Speech Enhancement and Dereverberation with Diffusion-based Generative Models
Richter, Welker, Lemercier et al.
In this work, we build upon our previous publication and use diffusion-based generative models for speech enhancement. We present a detailed overview of the diffusion process that is based on a stochastic differential equation and delve into an extensive theoretical examination of its implications. Opposed to usual conditional generation tasks, we do not start the reverse process from pure Gaussian noise but from a mixture of noisy speech and Gaussian noise. This matches our forward process which moves from clean speech to noisy speech by including a drift term. We show that this procedure enables using only 30 diffusion steps to generate high-quality clean speech estimates. By adapting the network architecture, we are able to significantly improve the speech enhancement performance, indicating that the network, rather than the formalism, was the main limitation of our original approach. In an extensive cross-dataset evaluation, we show that the improved method can compete with recent discriminative models and achieves better generalization when evaluating on a different corpus than used for training. We complement the results with an instrumental evaluation using real-world noisy recordings and a listening experiment, in which our proposed method is rated best. Examining different sampler configurations for solving the reverse process allows us to balance the performance and computational speed of the proposed method. Moreover, we show that the proposed method is also suitable for dereverberation and thus not limited to additive background noise removal. Code and audio examples are available online, see https://github.com/sp-uhh/sgmse.
academic
Speech Enhancement and Dereverberation with Diffusion-based Generative Models
Building upon prior work, this paper employs diffusion-based generative models for speech enhancement. The paper provides detailed exposition of the diffusion process based on stochastic differential equations (SDEs) with in-depth theoretical analysis. Unlike conventional conditional generation tasks, this work does not initiate the reverse process from pure Gaussian noise, but rather from a mixture of noisy speech and Gaussian noise. This corresponds to a forward process containing a drift term that transitions from clean speech to noisy speech. The study demonstrates that high-quality clean speech estimates can be generated with only 30 diffusion steps. Through improved network architecture, significant performance gains in speech enhancement are achieved, indicating that the network architecture, rather than the formalization approach, was the primary limiting factor in the original method.

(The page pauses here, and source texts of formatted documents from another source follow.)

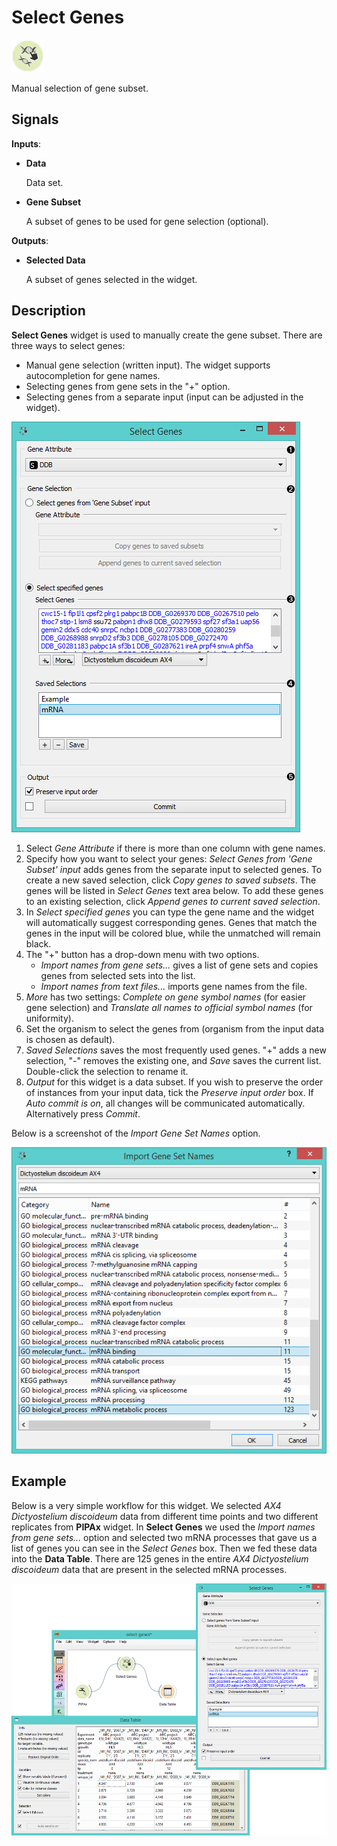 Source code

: Select Genes
============

![Select genes icon](icons/select-genes.png)

Manual selection of gene subset.

Signals
-------

**Inputs**:

- **Data**

  Data set.

- **Gene Subset**

  A subset of genes to be used for gene selection (optional).

**Outputs**:

- **Selected Data**

  A subset of genes selected in the widget.

Description
-----------

**Select Genes** widget is used to manually create the gene subset. There are three ways to select genes:
- Manual gene selection (written input). The widget supports autocompletion for gene names.
- Selecting genes from gene sets in the "+" option.
- Selecting genes from a separate input (input can be adjusted in the widget).

![image](images/SelectGenes2-stamped.png)

1. Select *Gene Attribute* if there is more than one column with gene names.
2. Specify how you want to select your genes:
   *Select Genes from 'Gene Subset' input* adds genes from the separate input to selected genes.
   To create a new saved selection, click *Copy genes to saved
   subsets*. The genes will be listed in *Select Genes* text area below. To add these
   genes to an existing selection, click *Append genes to current saved selection*.
3. In *Select specified genes* you can type the gene name and the widget will automatically suggest corresponding
   genes. Genes that match the genes in 
   the input will be colored blue, while the unmatched will remain black.
4. The "+" button has a drop-down menu with two options.
   - *Import names from gene sets...* gives a list of gene sets and copies genes from selected sets into the list.
   - *Import names from text files...* imports gene names from the file.
5. *More* has two settings: *Complete on gene symbol names* (for easier
   gene selection) and *Translate all names to official symbol names* (for uniformity).
6. Set the organism to select the genes from (organism from the input data is chosen as default).
7. *Saved Selections* saves the most frequently used genes. "+" adds a new
   selection, "-" removes the existing one, and *Save* saves the current list. Double-click the selection to rename it.
8. *Output* for this widget is a data subset. If you wish to preserve the order of instances from
   your input data, tick the *Preserve input order* box. If *Auto commit is on*, all changes will
   be communicated automatically. Alternatively press *Commit*.

Below is a screenshot of the *Import Gene Set Names* option.

![image](images/SelectGenes4.png)

Example
-------

Below is a very simple workflow for this widget. We selected *AX4 Dictyostelium discoideum* data from
different time points and two different replicates from **PIPAx** widget. In **Select Genes**
we used the *Import names from gene sets...* option and selected two mRNA processes that gave us
a list of genes you can see in the *Select Genes* box. Then we fed these data into the **Data Table**.
There are 125 genes in the entire *AX4 Dictyostelium discoideum* data that are present in the
selected mRNA processes.

<img src="images/SelectGenes-Example.png" alt="image" width="600">
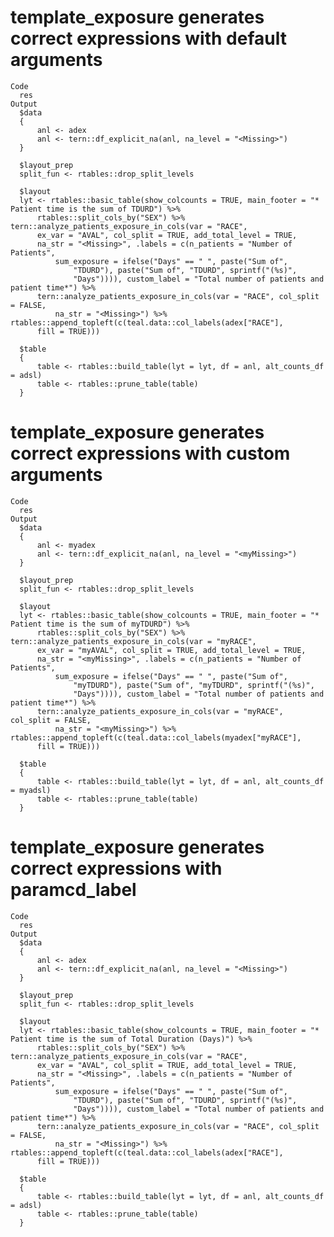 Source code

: # template_exposure generates correct expressions with default arguments

    Code
      res
    Output
      $data
      {
          anl <- adex
          anl <- tern::df_explicit_na(anl, na_level = "<Missing>")
      }
      
      $layout_prep
      split_fun <- rtables::drop_split_levels
      
      $layout
      lyt <- rtables::basic_table(show_colcounts = TRUE, main_footer = "* Patient time is the sum of TDURD") %>% 
          rtables::split_cols_by("SEX") %>% tern::analyze_patients_exposure_in_cols(var = "RACE", 
          ex_var = "AVAL", col_split = TRUE, add_total_level = TRUE, 
          na_str = "<Missing>", .labels = c(n_patients = "Number of Patients", 
              sum_exposure = ifelse("Days" == " ", paste("Sum of", 
                  "TDURD"), paste("Sum of", "TDURD", sprintf("(%s)", 
                  "Days")))), custom_label = "Total number of patients and patient time*") %>% 
          tern::analyze_patients_exposure_in_cols(var = "RACE", col_split = FALSE, 
              na_str = "<Missing>") %>% rtables::append_topleft(c(teal.data::col_labels(adex["RACE"], 
          fill = TRUE)))
      
      $table
      {
          table <- rtables::build_table(lyt = lyt, df = anl, alt_counts_df = adsl)
          table <- rtables::prune_table(table)
      }
      

# template_exposure generates correct expressions with custom arguments

    Code
      res
    Output
      $data
      {
          anl <- myadex
          anl <- tern::df_explicit_na(anl, na_level = "<myMissing>")
      }
      
      $layout_prep
      split_fun <- rtables::drop_split_levels
      
      $layout
      lyt <- rtables::basic_table(show_colcounts = TRUE, main_footer = "* Patient time is the sum of myTDURD") %>% 
          rtables::split_cols_by("SEX") %>% tern::analyze_patients_exposure_in_cols(var = "myRACE", 
          ex_var = "myAVAL", col_split = TRUE, add_total_level = TRUE, 
          na_str = "<myMissing>", .labels = c(n_patients = "Number of Patients", 
              sum_exposure = ifelse("Days" == " ", paste("Sum of", 
                  "myTDURD"), paste("Sum of", "myTDURD", sprintf("(%s)", 
                  "Days")))), custom_label = "Total number of patients and patient time*") %>% 
          tern::analyze_patients_exposure_in_cols(var = "myRACE", col_split = FALSE, 
              na_str = "<myMissing>") %>% rtables::append_topleft(c(teal.data::col_labels(myadex["myRACE"], 
          fill = TRUE)))
      
      $table
      {
          table <- rtables::build_table(lyt = lyt, df = anl, alt_counts_df = myadsl)
          table <- rtables::prune_table(table)
      }
      

# template_exposure generates correct expressions with paramcd_label

    Code
      res
    Output
      $data
      {
          anl <- adex
          anl <- tern::df_explicit_na(anl, na_level = "<Missing>")
      }
      
      $layout_prep
      split_fun <- rtables::drop_split_levels
      
      $layout
      lyt <- rtables::basic_table(show_colcounts = TRUE, main_footer = "* Patient time is the sum of Total Duration (Days)") %>% 
          rtables::split_cols_by("SEX") %>% tern::analyze_patients_exposure_in_cols(var = "RACE", 
          ex_var = "AVAL", col_split = TRUE, add_total_level = TRUE, 
          na_str = "<Missing>", .labels = c(n_patients = "Number of Patients", 
              sum_exposure = ifelse("Days" == " ", paste("Sum of", 
                  "TDURD"), paste("Sum of", "TDURD", sprintf("(%s)", 
                  "Days")))), custom_label = "Total number of patients and patient time*") %>% 
          tern::analyze_patients_exposure_in_cols(var = "RACE", col_split = FALSE, 
              na_str = "<Missing>") %>% rtables::append_topleft(c(teal.data::col_labels(adex["RACE"], 
          fill = TRUE)))
      
      $table
      {
          table <- rtables::build_table(lyt = lyt, df = anl, alt_counts_df = adsl)
          table <- rtables::prune_table(table)
      }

Speech enhancement aims to recover clean speech signals from audio recordings affected by acoustic noise or reverberation. This is a classical signal processing problem with important applications in telephone communications, hearing aids, speech recognition, and related fields.
This paper aims to design a purely generative diffusion model that learns the prior distribution of clean speech to achieve high-quality speech enhancement and dereverberation in the complex STFT domain.
Innovative SDE Diffusion Process: Proposes a stochastic differential equation with drift term that enables the forward process to transition from clean speech to noisy speech
Improved Network Architecture: Adopts NCSN++ architecture replacing the original complex U-Net, significantly enhancing performance
Unified Framework: A single framework capable of handling both speech enhancement and dereverberation tasks
Comprehensive Evaluation: Includes cross-dataset evaluation, real-world data testing, and subjective listening experiments
Efficiency Optimization: Balances performance and computational speed through different sampler configurations
Theoretical Analysis: Provides detailed theoretical derivations and analysis of the diffusion process
The paper operates in the complex STFT domain using magnitude compression transformation:
c~=β∣c∣αei∠(c)
where α∈(0,1] is the compression exponent and β∈R+ is the scaling factor.
Under mismatched conditions (trained on VB-DMD, tested on WSJ0-CHiME3), SGMSE+ outperforms other methods on all metrics, demonstrating superior generalization capability.
Compared to the original SGMSE, SGMSE+ achieves 0.75 improvement in POLQA and 0.68 improvement in PESQ, demonstrating the importance of network architecture.
The paper cites extensive related work, primarily including:
Song et al. (2021): Score-based generative modeling through stochastic differential equations
Lu et al. (2022): Conditional diffusion probabilistic model for speech enhancement
Vincent (2011): A connection between score matching and denoising autoencoders
Anderson (1982): Reverse-time diffusion equation models
Overall Assessment: This is a high-quality research paper demonstrating excellence in theoretical innovation, methodological design, and experimental validation. The paper successfully applies diffusion models to speech enhancement tasks, achieving performance comparable to discriminative models through clever SDE design and network architecture improvements, while demonstrating superior generalization capability. Despite computational efficiency and artifact concerns, its theoretical contributions and practical value make it an important work in the field.